The €2.7m has been allocated to seven consortia of colleges involved in teacher education. Their initiatives are now coming on-stream and they are actively seeking participants to become mould-breakers in their communities.
Maynooth University, which runs teacher training programmes for early-childhood, primary and post-primary level, is taking a three-pronged approach to address the various issues. A key element is a one year, pre-university foundation course called Turn to Teaching, which will prepare 25 students annually who have experienced deep educational disadvantage for entry to teacher education programmes.

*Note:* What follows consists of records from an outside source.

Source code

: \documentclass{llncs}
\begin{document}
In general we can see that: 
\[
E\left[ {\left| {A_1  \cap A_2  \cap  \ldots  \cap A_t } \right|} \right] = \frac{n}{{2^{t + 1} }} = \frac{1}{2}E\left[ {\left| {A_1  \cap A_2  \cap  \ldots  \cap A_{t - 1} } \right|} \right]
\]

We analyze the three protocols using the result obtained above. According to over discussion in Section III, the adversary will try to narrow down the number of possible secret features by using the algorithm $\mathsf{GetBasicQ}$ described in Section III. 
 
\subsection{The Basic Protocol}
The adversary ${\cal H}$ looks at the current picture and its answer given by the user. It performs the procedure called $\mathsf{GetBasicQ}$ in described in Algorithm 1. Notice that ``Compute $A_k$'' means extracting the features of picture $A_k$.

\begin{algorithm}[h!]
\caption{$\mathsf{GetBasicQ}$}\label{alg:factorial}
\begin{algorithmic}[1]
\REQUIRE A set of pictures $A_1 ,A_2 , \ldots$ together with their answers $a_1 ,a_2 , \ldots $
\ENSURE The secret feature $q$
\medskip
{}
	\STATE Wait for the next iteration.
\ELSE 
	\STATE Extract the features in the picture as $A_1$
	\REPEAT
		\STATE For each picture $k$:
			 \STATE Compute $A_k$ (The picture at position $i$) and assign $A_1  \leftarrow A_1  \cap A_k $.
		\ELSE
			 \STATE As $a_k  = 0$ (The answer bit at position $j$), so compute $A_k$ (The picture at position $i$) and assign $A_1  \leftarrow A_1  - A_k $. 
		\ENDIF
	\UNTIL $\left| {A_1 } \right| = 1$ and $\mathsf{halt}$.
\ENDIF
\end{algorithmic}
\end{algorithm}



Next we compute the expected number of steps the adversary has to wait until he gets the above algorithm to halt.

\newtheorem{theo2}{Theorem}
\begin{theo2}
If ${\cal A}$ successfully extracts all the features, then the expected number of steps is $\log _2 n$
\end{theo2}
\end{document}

The first course will start next September and will include access to an Irish language module to assist students to reach the required entry standard for teacher training as well as to encourage participants to become future teachers of Irish. The Irish classes are likely to start in the summer.
Grace Edge, of Maynooth University Access Programme, says they are reaching out to the most marginalised and under-represented communities through the network of DEIS schools, lone parents' groups, Traveller groups, refugee and migrant groups, and other community and adult education partners, with which various departments of the university work.
She says they have a lot of interest already and are continuing to work with their networks to identify students who could benefit.
The hope and plan is that students will progress from the foundation course to reserved places on a Maynooth University teaching degree programme of their choice.
Another of the seven projects is being led by the Educational Disadvantage Centre in Dublin City University (DCU), which has in its hinterland, Dublin 17, the area with the lowest progression rate to third-level, nationally.
The cornerstones of its plan are two new community learning hubs, one in Darndale and another due in Kilbarrack, specifically to promote access to the DCU Institute of Education, which trains educators for every level, from early childhood up.
The centres will include formal and informal education sessions, focusing on mentoring and providing information about teaching as a career, as well as supports for the Irish language.
Centre director Dr Paul Downes says they are engaging with individuals to see what their needs are so they can tailor supports. The hope is that, through the hubs, they will create communities of learners who will encourage each other. "The social aspect is important - we want them to bond as groups, so they can help each other to gain confidence to apply and to get in," he says.
While targeting a number of groups, they are currently honing in on people who are working in schools, such as special needs assistants (SNAs).
"They know how schools work - many are very enthusiastic about wanting to become teachers. Some may already have qualifications in early childhood education, whether degree or post Leaving Cert (PLC) level, and it will be a question of seeing how to build on that," he says.
Since the Darndale Learning Hub opened in October, they have recruited about 25 SNAs, while about 14 are already planning to start in Kilbarrack.
He sees it as only the beginning and has told Mr Bruton of the need for flexibility, such as allowing students to reach the necessary standard in Irish over the course of their training rather than having a hard and fast requirement at entry level.